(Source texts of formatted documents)
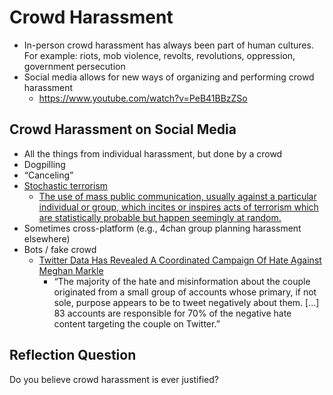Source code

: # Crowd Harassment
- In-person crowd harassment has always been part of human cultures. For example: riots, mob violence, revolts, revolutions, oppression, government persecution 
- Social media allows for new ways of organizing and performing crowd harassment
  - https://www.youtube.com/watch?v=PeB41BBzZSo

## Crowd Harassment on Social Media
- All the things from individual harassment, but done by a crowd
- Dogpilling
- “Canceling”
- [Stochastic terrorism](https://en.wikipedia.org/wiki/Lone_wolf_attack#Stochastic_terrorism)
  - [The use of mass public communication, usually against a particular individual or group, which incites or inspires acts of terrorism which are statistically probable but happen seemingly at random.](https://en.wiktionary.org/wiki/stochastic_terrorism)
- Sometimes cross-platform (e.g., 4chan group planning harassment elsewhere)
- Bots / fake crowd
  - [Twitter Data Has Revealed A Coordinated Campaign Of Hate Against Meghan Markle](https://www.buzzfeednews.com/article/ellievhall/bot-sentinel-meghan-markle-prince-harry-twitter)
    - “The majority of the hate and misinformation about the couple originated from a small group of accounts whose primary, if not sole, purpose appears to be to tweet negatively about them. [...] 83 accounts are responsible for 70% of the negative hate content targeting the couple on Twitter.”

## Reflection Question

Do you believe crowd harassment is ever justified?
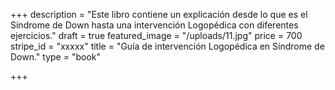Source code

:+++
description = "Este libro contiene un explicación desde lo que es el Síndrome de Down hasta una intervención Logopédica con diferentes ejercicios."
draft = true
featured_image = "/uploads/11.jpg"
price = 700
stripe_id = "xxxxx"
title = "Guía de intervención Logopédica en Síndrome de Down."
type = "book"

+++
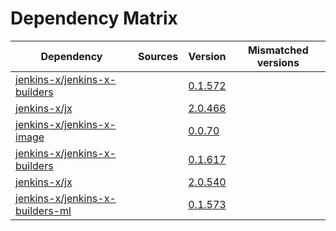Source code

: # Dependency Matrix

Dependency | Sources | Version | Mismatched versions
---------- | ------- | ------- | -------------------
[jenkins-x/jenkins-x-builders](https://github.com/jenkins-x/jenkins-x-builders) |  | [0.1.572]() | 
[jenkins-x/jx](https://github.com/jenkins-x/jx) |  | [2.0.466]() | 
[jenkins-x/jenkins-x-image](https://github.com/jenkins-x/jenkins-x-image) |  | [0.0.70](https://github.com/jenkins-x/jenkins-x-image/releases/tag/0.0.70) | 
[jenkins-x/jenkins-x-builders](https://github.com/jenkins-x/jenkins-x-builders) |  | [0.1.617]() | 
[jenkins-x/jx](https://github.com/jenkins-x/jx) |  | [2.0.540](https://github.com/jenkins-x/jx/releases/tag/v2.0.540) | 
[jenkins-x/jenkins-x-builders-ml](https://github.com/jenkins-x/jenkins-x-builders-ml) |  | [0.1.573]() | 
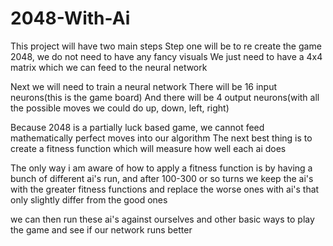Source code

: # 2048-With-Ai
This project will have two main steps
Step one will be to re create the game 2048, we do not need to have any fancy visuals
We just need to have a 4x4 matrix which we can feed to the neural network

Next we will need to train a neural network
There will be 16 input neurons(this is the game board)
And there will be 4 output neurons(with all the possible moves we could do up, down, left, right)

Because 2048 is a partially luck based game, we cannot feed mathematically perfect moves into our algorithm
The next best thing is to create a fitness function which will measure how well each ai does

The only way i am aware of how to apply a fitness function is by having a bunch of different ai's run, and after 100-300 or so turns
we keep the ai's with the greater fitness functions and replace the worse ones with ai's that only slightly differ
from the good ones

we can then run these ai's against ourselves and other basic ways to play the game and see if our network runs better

- **What is expected**
Return the lines above from the one with "- Bots / fake crowd" through the one with "The next best", verbatim and nothing else. Omit every picture.

- **Response box**
- Bots / fake crowd
  - [Twitter Data Has Revealed A Coordinated Campaign Of Hate Against Meghan Markle](https://www.buzzfeednews.com/article/ellievhall/bot-sentinel-meghan-markle-prince-harry-twitter)
    - “The majority of the hate and misinformation about the couple originated from a small group of accounts whose primary, if not sole, purpose appears to be to tweet negatively about them. [...] 83 accounts are responsible for 70% of the negative hate content targeting the couple on Twitter.”

## Reflection Question

Do you believe crowd harassment is ever justified?
Source code

:+++
description = "Este libro contiene un explicación desde lo que es el Síndrome de Down hasta una intervención Logopédica con diferentes ejercicios."
draft = true
featured_image = "/uploads/11.jpg"
price = 700
stripe_id = "xxxxx"
title = "Guía de intervención Logopédica en Síndrome de Down."
type = "book"

+++
Source code

: # Dependency Matrix

Dependency | Sources | Version | Mismatched versions
---------- | ------- | ------- | -------------------
[jenkins-x/jenkins-x-builders](https://github.com/jenkins-x/jenkins-x-builders) |  | [0.1.572]() | 
[jenkins-x/jx](https://github.com/jenkins-x/jx) |  | [2.0.466]() | 
[jenkins-x/jenkins-x-image](https://github.com/jenkins-x/jenkins-x-image) |  | [0.0.70](https://github.com/jenkins-x/jenkins-x-image/releases/tag/0.0.70) | 
[jenkins-x/jenkins-x-builders](https://github.com/jenkins-x/jenkins-x-builders) |  | [0.1.617]() | 
[jenkins-x/jx](https://github.com/jenkins-x/jx) |  | [2.0.540](https://github.com/jenkins-x/jx/releases/tag/v2.0.540) | 
[jenkins-x/jenkins-x-builders-ml](https://github.com/jenkins-x/jenkins-x-builders-ml) |  | [0.1.573]() | 
Source code

: # 2048-With-Ai
This project will have two main steps
Step one will be to re create the game 2048, we do not need to have any fancy visuals
We just need to have a 4x4 matrix which we can feed to the neural network

Next we will need to train a neural network
There will be 16 input neurons(this is the game board)
And there will be 4 output neurons(with all the possible moves we could do up, down, left, right)

Because 2048 is a partially luck based game, we cannot feed mathematically perfect moves into our algorithm
The next best thing is to create a fitness function which will measure how well each ai does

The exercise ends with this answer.